For an initial test, we manually create an input batch and perturb it
with the wrapped augmentation:

.. code:: ipython3

    # Create batch with sample image
    i = 0
    x, y, md = dataset[i]
    x = torch.as_tensor(x)
    xb, yb, mdb = [x], [y], [md]
    
    # Apply augmentation
    xb_aug, yb_aug, mdb_aug = noise((xb, yb, mdb))
    
    # Get predictions for augmented batch (which just has one image for this example)
    preds_aug = model(xb_aug)
    
    # Overlay detections on image
    xb_aug = torch.as_tensor(xb_aug[0])
    img_aug = create_pil_image(xb_aug, preds_aug[0], index2label)
    
    # Show result
    fig, ax = plt.subplots()
    ax.axis("off")
    ax.set_title("Perturbed")
    ax.imshow(img_aug);


.. image:: torchvision_object_detection_files/torchvision_object_detection_39_0.png


We see that the noise has resulted in some errors.

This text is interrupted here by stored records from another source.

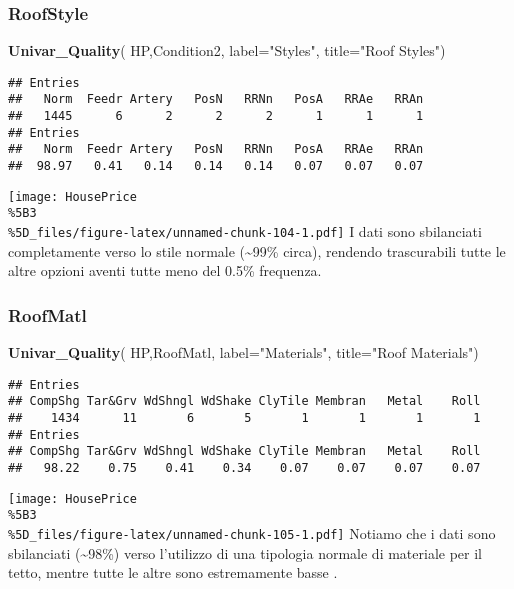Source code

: \documentclass[
]{article}
\newenvironment{Shaded}{\begin{snugshade}}{\end{snugshade}}
\newcommand{\AttributeTok}[1]{\textcolor[rgb]{0.13,0.29,0.53}{#1}}
\newcommand{\FunctionTok}[1]{\textcolor[rgb]{0.13,0.29,0.53}{\textbf{#1}}}
\newcommand{\NormalTok}[1]{#1}
\newcommand{\StringTok}[1]{\textcolor[rgb]{0.31,0.60,0.02}{#1}}
\begin{document}
\subsubsection{RoofStyle}\label{roofstyle}

\begin{Shaded}
\begin{Highlighting}[]
\FunctionTok{Univar\_Quality}\NormalTok{(}
\NormalTok{  HP,Condition2,}
  \AttributeTok{label=}\StringTok{"Styles"}\NormalTok{,}
  \AttributeTok{title=}\StringTok{"Roof Styles"}\NormalTok{)}
\end{Highlighting}
\end{Shaded}

\begin{verbatim}
## Entries
##   Norm  Feedr Artery   PosN   RRNn   PosA   RRAe   RRAn 
##   1445      6      2      2      2      1      1      1 
## Entries
##   Norm  Feedr Artery   PosN   RRNn   PosA   RRAe   RRAn 
##  98.97   0.41   0.14   0.14   0.14   0.07   0.07   0.07
\end{verbatim}

\texttt{[image: HousePrice\\\%5B3\\\%5D\_files/figure-latex/unnamed-chunk-104-1.pdf]}
I dati sono sbilanciati completamente verso lo stile normale
(\textasciitilde99\% circa), rendendo trascurabili tutte le altre
opzioni aventi tutte meno del 0.5\% frequenza.

\subsubsection{RoofMatl}\label{roofmatl}

\begin{Shaded}
\begin{Highlighting}[]
\FunctionTok{Univar\_Quality}\NormalTok{(}
\NormalTok{  HP,RoofMatl, }
  \AttributeTok{label=}\StringTok{"Materials"}\NormalTok{,}
  \AttributeTok{title=}\StringTok{"Roof Materials"}\NormalTok{)}
\end{Highlighting}
\end{Shaded}

\begin{verbatim}
## Entries
## CompShg Tar&Grv WdShngl WdShake ClyTile Membran   Metal    Roll 
##    1434      11       6       5       1       1       1       1 
## Entries
## CompShg Tar&Grv WdShngl WdShake ClyTile Membran   Metal    Roll 
##   98.22    0.75    0.41    0.34    0.07    0.07    0.07    0.07
\end{verbatim}

\texttt{[image: HousePrice\\\%5B3\\\%5D\_files/figure-latex/unnamed-chunk-105-1.pdf]}
Notiamo che i dati sono sbilanciati (\textasciitilde98\%) verso
l'utilizzo di una tipologia normale di materiale per il tetto, mentre
tutte le altre sono estremamente basse .
\end{document}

Finally, we run ``evaluate`` with the augmentation over the dataset:

.. code:: ipython3

    # Run evaluate over perturbed dataset
    results, _, _ = evaluate(
        model=model,
        dataset=dataset,
        metric=mAP_metric,
        augmentation=noise,
    )
    
    # Report mAP_50 performance
    results["map_50"]


.. parsed-literal::

      0%|          | 0/4 [00:00<?, ?it/s]


.. parsed-literal::

    tensor(0.2121)


We see that the mAP_50 performance has decreased due to the simulated
image degradation.

Congrats! You have now successfully used MAITE to wrap a dataset, model,
metric, and augmentation from various libraries, and run an evaluation
to compute the performance of the pretrained model on both clean and
perturbed versions of the COCO validation subset.